» Your instructions
Would you copy out each line of the records below that includes the word "ozone"?

Provided material Block Start

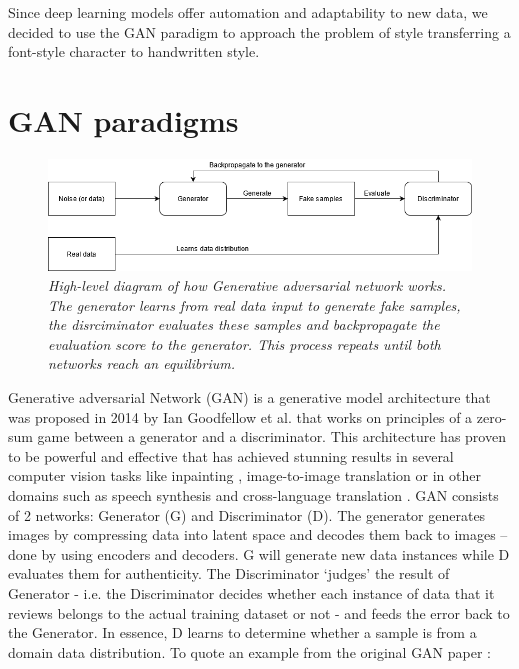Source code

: \documentclass[12pt]{report}
\begin{document}
Since deep learning models offer automation and adaptability to new data, we decided to use the GAN paradigm to approach the problem of style transferring a font-style character to handwritten style.

\section{GAN paradigms}

\begin{figure}[H]
	\centering
	\includegraphics[scale=0.6]{gan-diagram}
	\caption{\textit{High-level diagram of how Generative adversarial network \cite{gan} works. The generator learns from real data input to generate fake samples, the disrciminator evaluates these samples and backpropagate the evaluation score to the generator. This process repeats until both networks reach an equilibrium.}}
	\label{fig:gan-diagram}
\end{figure}

Generative adversarial Network (GAN) is a generative model architecture that was proposed in 2014 by Ian Goodfellow et al.\cite{gan} that works on principles of a zero-sum game between a generator and a discriminator. This architecture has proven to be powerful and effective that has achieved stunning results in several computer vision tasks like inpainting \cite{image-completion}, image-to-image translation \cite{cycle-gan} or in other domains such as speech synthesis \cite{audio-gan} and cross-language translation \cite{nlp}.
GAN consists of 2 networks: Generator (G) and Discriminator (D). The generator generates images by compressing data into latent space and decodes them back to images – done by using encoders and decoders. G will generate new data instances while D evaluates them for authenticity. The Discriminator ‘judges’ the result of Generator - i.e. the Discriminator decides whether each instance of data that it reviews belongs to the actual training dataset or not - and feeds the error back to the Generator. In essence, D learns to determine whether a sample is from a domain data distribution. To quote an example from the original GAN paper \cite{gan}:
\end{document}
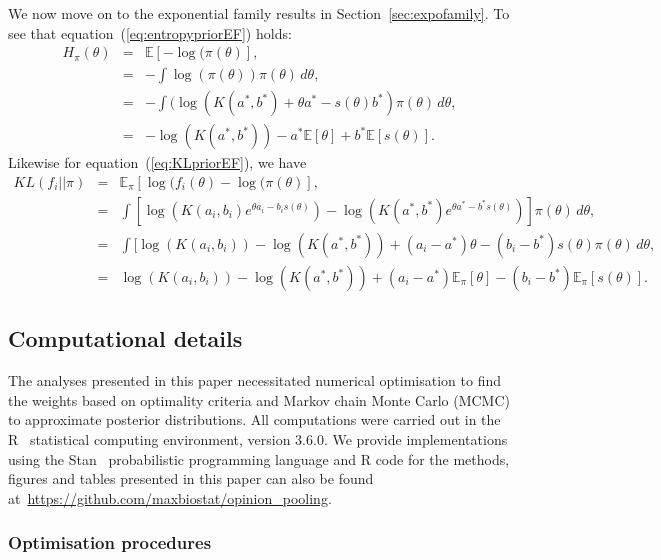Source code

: \documentclass[a4paper, notitlepage, 11pt]{article}
\begin{document}
We now move on to the exponential family results in Section~\ref{sec:expofamily}.
To see that equation~(\ref{eq:entropypriorEF}) holds:
\begin{eqnarray*} 
H_\pi(\theta) & = & \mathbb{E}[-\log(\pi(\theta)], \\
              & = & - \int \log(\pi(\theta)) \pi(\theta) \, d\theta, \\
              & = & - \int (\log(K(a^*, b^*) + \theta a^* - s(\theta) b^*) \pi(\theta) \, d\theta, \\
              & = & - \log(K(a^*, b^*)) - a^*  \mathbb{E}[\theta] +  b^*  \mathbb{E}[s(\theta)].
\end{eqnarray*}
Likewise for equation~(\ref{eq:KLpriorEF}), we have 
\begin{eqnarray*} 
KL(f_i || \pi) & = & \mathbb{E}_\pi[\log(f_i(\theta)-\log(\pi(\theta)], \\
              & = & \int [\log( K(a_i,b_i) e^{\theta a_i - b_i s(\theta)}) - \log(K(a^*,b^*) e^{\theta a^* - b^* s(\theta)}) ] \pi(\theta) \, d\theta, \\
              & = & \int [\log( K(a_i,b_i)) - \log(K(a^*,b^*)) + (a_i - a^*) \theta  - (b_i - b^*) s(\theta) \pi(\theta) \, d\theta, \\
              & = & \log( K(a_i,b_i)) - \log(K(a^*,b^*)) + (a_i - a^*) \mathbb{E}_\pi[\theta] - (b_i - b^*) \mathbb{E}_\pi[s(\theta)]. 
\end{eqnarray*}

\newpage
\subsection{Computational details}
\label{sec:appendix_compdetails}

The analyses presented in this paper necessitated numerical optimisation to find the weights based on optimality criteria and Markov chain Monte Carlo (MCMC) to approximate posterior distributions.
All computations were carried out in the R~\citep{R2019} statistical computing environment, version 3.6.0. 
We provide implementations using the Stan~\citep{Carpenter2017} probabilistic programming language and R code for the methods, figures and tables presented in this paper can also be found at~\url{https://github.com/maxbiostat/opinion_pooling}.

\subsubsection{Optimisation procedures}
\label{sec:computation_opt}
\end{document}

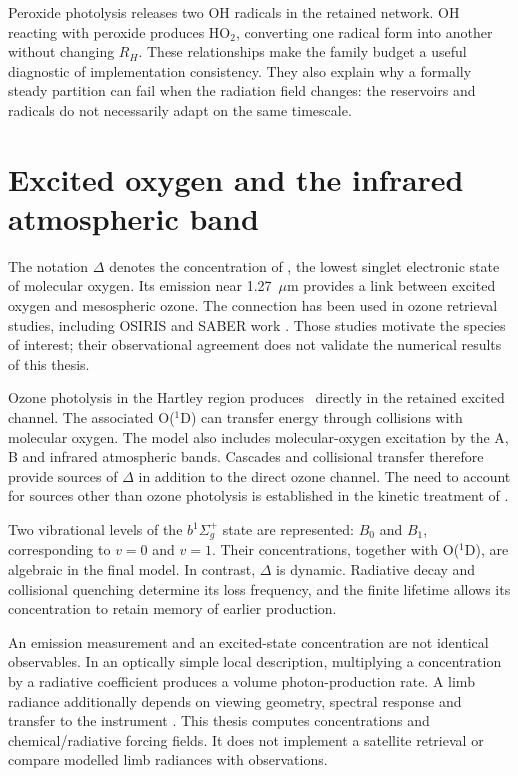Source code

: Peroxide photolysis releases two OH radicals in the retained network. OH reacting with peroxide produces HO$_2$, converting one radical form into another without changing $R_H$. These relationships make the family budget a useful diagnostic of implementation consistency. They also explain why a formally steady partition can fail when the radiation field changes: the reservoirs and radicals do not necessarily adapt on the same timescale.

\section{Excited oxygen and the infrared atmospheric band}
The notation $\Delta$ denotes the concentration of \singlet, the lowest singlet electronic state of molecular oxygen. Its emission near 1.27~$\mu$m provides a link between excited oxygen and mesospheric ozone. The connection has been used in ozone retrieval studies, including OSIRIS and SABER work \citep{li2020,mlynczak2007}. Those studies motivate the species of interest; their observational agreement does not validate the numerical results of this thesis.

Ozone photolysis in the Hartley region produces \singlet\ directly in the retained excited channel. The associated O($^1$D) can transfer energy through collisions with molecular oxygen. The model also includes molecular-oxygen excitation by the A, B and infrared atmospheric bands. Cascades and collisional transfer therefore provide sources of $\Delta$ in addition to the direct ozone channel. The need to account for sources other than ozone photolysis is established in the kinetic treatment of \citet{mlynczak1993}.

Two vibrational levels of the $b^1\Sigma_g^+$ state are represented: $B_0$ and $B_1$, corresponding to $v=0$ and $v=1$. Their concentrations, together with O($^1$D), are algebraic in the final model. In contrast, $\Delta$ is dynamic. Radiative decay and collisional quenching determine its loss frequency, and the finite lifetime allows its concentration to retain memory of earlier production.

An emission measurement and an excited-state concentration are not identical observables. In an optically simple local description, multiplying a concentration by a radiative coefficient produces a volume photon-production rate. A limb radiance additionally depends on viewing geometry, spectral response and transfer to the instrument \citep{mlynczak2007}. This thesis computes concentrations and chemical/radiative forcing fields. It does not implement a satellite retrieval or compare modelled limb radiances with observations.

Provided material Block End

» Problem solution
The notation $\Delta$ denotes the concentration of \singlet, the lowest singlet electronic state of molecular oxygen. Its emission near 1.27~$\mu$m provides a link between excited oxygen and mesospheric ozone. The connection has been used in ozone retrieval studies, including OSIRIS and SABER work \citep{li2020,mlynczak2007}. Those studies motivate the species of interest; their observational agreement does not validate the numerical results of this thesis.
Ozone photolysis in the Hartley region produces \singlet\ directly in the retained excited channel. The associated O($^1$D) can transfer energy through collisions with molecular oxygen. The model also includes molecular-oxygen excitation by the A, B and infrared atmospheric bands. Cascades and collisional transfer therefore provide sources of $\Delta$ in addition to the direct ozone channel. The need to account for sources other than ozone photolysis is established in the kinetic treatment of \citet{mlynczak1993}.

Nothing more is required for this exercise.